Start of Block
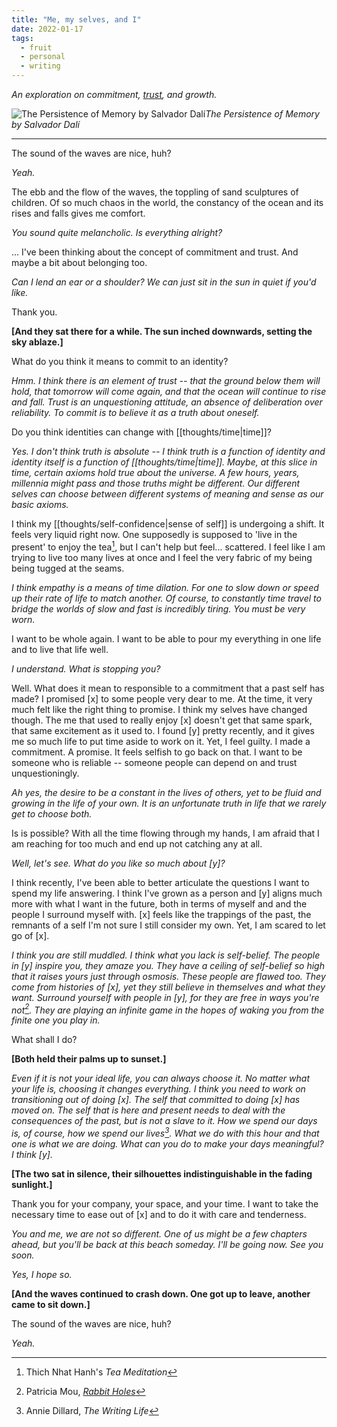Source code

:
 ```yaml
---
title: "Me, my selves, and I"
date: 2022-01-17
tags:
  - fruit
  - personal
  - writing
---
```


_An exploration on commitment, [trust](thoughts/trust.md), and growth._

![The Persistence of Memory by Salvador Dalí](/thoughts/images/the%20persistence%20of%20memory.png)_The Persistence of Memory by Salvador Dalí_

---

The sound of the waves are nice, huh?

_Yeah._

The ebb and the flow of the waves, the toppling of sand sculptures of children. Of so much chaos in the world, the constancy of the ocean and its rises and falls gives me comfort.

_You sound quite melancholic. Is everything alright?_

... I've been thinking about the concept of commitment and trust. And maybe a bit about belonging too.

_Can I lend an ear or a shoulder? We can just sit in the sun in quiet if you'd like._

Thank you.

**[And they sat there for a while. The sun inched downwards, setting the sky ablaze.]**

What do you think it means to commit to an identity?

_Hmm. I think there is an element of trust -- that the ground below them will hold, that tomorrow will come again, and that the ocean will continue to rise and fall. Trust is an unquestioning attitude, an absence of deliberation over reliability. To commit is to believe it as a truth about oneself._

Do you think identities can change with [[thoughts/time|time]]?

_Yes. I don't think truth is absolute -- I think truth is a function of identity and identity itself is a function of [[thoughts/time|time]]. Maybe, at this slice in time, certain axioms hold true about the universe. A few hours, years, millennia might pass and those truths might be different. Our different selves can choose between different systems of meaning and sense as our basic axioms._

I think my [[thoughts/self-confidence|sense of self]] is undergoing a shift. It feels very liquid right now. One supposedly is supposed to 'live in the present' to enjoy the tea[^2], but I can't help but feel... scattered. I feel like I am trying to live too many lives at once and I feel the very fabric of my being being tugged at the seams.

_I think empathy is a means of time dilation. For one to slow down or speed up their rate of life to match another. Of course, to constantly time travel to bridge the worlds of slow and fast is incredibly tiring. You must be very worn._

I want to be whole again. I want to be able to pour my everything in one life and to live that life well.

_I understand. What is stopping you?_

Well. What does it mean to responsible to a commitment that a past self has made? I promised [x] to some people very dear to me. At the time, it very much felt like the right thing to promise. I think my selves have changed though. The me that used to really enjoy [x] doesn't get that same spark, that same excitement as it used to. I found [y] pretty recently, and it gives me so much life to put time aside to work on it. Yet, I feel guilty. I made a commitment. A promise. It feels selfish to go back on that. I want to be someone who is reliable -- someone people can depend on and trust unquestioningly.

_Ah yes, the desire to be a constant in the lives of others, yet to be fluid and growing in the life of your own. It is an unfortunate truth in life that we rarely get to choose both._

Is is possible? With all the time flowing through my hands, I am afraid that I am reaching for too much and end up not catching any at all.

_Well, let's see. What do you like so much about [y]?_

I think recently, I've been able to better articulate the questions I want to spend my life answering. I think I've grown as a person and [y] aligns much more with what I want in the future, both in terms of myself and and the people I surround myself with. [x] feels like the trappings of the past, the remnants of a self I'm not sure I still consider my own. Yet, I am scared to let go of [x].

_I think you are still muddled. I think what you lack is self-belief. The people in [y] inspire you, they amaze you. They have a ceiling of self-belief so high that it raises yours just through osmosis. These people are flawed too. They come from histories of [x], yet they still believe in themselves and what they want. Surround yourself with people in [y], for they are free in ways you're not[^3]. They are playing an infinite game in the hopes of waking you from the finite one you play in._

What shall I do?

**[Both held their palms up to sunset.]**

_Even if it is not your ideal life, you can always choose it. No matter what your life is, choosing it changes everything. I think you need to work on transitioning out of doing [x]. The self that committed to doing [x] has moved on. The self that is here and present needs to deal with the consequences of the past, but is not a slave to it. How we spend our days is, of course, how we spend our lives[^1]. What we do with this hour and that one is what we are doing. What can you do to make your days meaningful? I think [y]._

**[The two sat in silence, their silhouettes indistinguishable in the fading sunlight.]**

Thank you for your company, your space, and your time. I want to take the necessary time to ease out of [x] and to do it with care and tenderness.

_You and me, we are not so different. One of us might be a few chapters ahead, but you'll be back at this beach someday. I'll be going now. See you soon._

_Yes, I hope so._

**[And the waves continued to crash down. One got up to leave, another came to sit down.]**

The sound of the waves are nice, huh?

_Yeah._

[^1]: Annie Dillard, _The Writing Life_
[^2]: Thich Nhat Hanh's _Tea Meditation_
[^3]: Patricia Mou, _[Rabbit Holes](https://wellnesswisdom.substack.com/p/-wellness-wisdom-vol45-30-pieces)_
End of Block
Now write out the data word for word, skipping every picture in it.

* **ANSWER FOR THIS EXERCISE**:
Source code

:
 ```yaml
---
title: "Me, my selves, and I"
date: 2022-01-17
tags:
  - fruit
  - personal
  - writing
---
```


_An exploration on commitment, [trust](thoughts/trust.md), and growth._

![The Persistence of Memory by Salvador Dalí](/thoughts/images/the%20persistence%20of%20memory.png)_The Persistence of Memory by Salvador Dalí_

---

The sound of the waves are nice, huh?

_Yeah._

The ebb and the flow of the waves, the toppling of sand sculptures of children. Of so much chaos in the world, the constancy of the ocean and its rises and falls gives me comfort.

_You sound quite melancholic. Is everything alright?_

... I've been thinking about the concept of commitment and trust. And maybe a bit about belonging too.

_Can I lend an ear or a shoulder? We can just sit in the sun in quiet if you'd like._

Thank you.

**[And they sat there for a while. The sun inched downwards, setting the sky ablaze.]**

What do you think it means to commit to an identity?

_Hmm. I think there is an element of trust -- that the ground below them will hold, that tomorrow will come again, and that the ocean will continue to rise and fall. Trust is an unquestioning attitude, an absence of deliberation over reliability. To commit is to believe it as a truth about oneself._

Do you think identities can change with [[thoughts/time|time]]?

_Yes. I don't think truth is absolute -- I think truth is a function of identity and identity itself is a function of [[thoughts/time|time]]. Maybe, at this slice in time, certain axioms hold true about the universe. A few hours, years, millennia might pass and those truths might be different. Our different selves can choose between different systems of meaning and sense as our basic axioms._

I think my [[thoughts/self-confidence|sense of self]] is undergoing a shift. It feels very liquid right now. One supposedly is supposed to 'live in the present' to enjoy the tea[^2], but I can't help but feel... scattered. I feel like I am trying to live too many lives at once and I feel the very fabric of my being being tugged at the seams.

_I think empathy is a means of time dilation. For one to slow down or speed up their rate of life to match another. Of course, to constantly time travel to bridge the worlds of slow and fast is incredibly tiring. You must be very worn._

I want to be whole again. I want to be able to pour my everything in one life and to live that life well.

_I understand. What is stopping you?_

Well. What does it mean to responsible to a commitment that a past self has made? I promised [x] to some people very dear to me. At the time, it very much felt like the right thing to promise. I think my selves have changed though. The me that used to really enjoy [x] doesn't get that same spark, that same excitement as it used to. I found [y] pretty recently, and it gives me so much life to put time aside to work on it. Yet, I feel guilty. I made a commitment. A promise. It feels selfish to go back on that. I want to be someone who is reliable -- someone people can depend on and trust unquestioningly.

_Ah yes, the desire to be a constant in the lives of others, yet to be fluid and growing in the life of your own. It is an unfortunate truth in life that we rarely get to choose both._

Is is possible? With all the time flowing through my hands, I am afraid that I am reaching for too much and end up not catching any at all.

_Well, let's see. What do you like so much about [y]?_

I think recently, I've been able to better articulate the questions I want to spend my life answering. I think I've grown as a person and [y] aligns much more with what I want in the future, both in terms of myself and and the people I surround myself with. [x] feels like the trappings of the past, the remnants of a self I'm not sure I still consider my own. Yet, I am scared to let go of [x].

_I think you are still muddled. I think what you lack is self-belief. The people in [y] inspire you, they amaze you. They have a ceiling of self-belief so high that it raises yours just through osmosis. These people are flawed too. They come from histories of [x], yet they still believe in themselves and what they want. Surround yourself with people in [y], for they are free in ways you're not[^3]. They are playing an infinite game in the hopes of waking you from the finite one you play in._

What shall I do?

**[Both held their palms up to sunset.]**

_Even if it is not your ideal life, you can always choose it. No matter what your life is, choosing it changes everything. I think you need to work on transitioning out of doing [x]. The self that committed to doing [x] has moved on. The self that is here and present needs to deal with the consequences of the past, but is not a slave to it. How we spend our days is, of course, how we spend our lives[^1]. What we do with this hour and that one is what we are doing. What can you do to make your days meaningful? I think [y]._

**[The two sat in silence, their silhouettes indistinguishable in the fading sunlight.]**

Thank you for your company, your space, and your time. I want to take the necessary time to ease out of [x] and to do it with care and tenderness.

_You and me, we are not so different. One of us might be a few chapters ahead, but you'll be back at this beach someday. I'll be going now. See you soon._

_Yes, I hope so._

**[And the waves continued to crash down. One got up to leave, another came to sit down.]**

The sound of the waves are nice, huh?

_Yeah._

[^1]: Annie Dillard, _The Writing Life_
[^2]: Thich Nhat Hanh's _Tea Meditation_
[^3]: Patricia Mou, _[Rabbit Holes](https://wellnesswisdom.substack.com/p/-wellness-wisdom-vol45-30-pieces)_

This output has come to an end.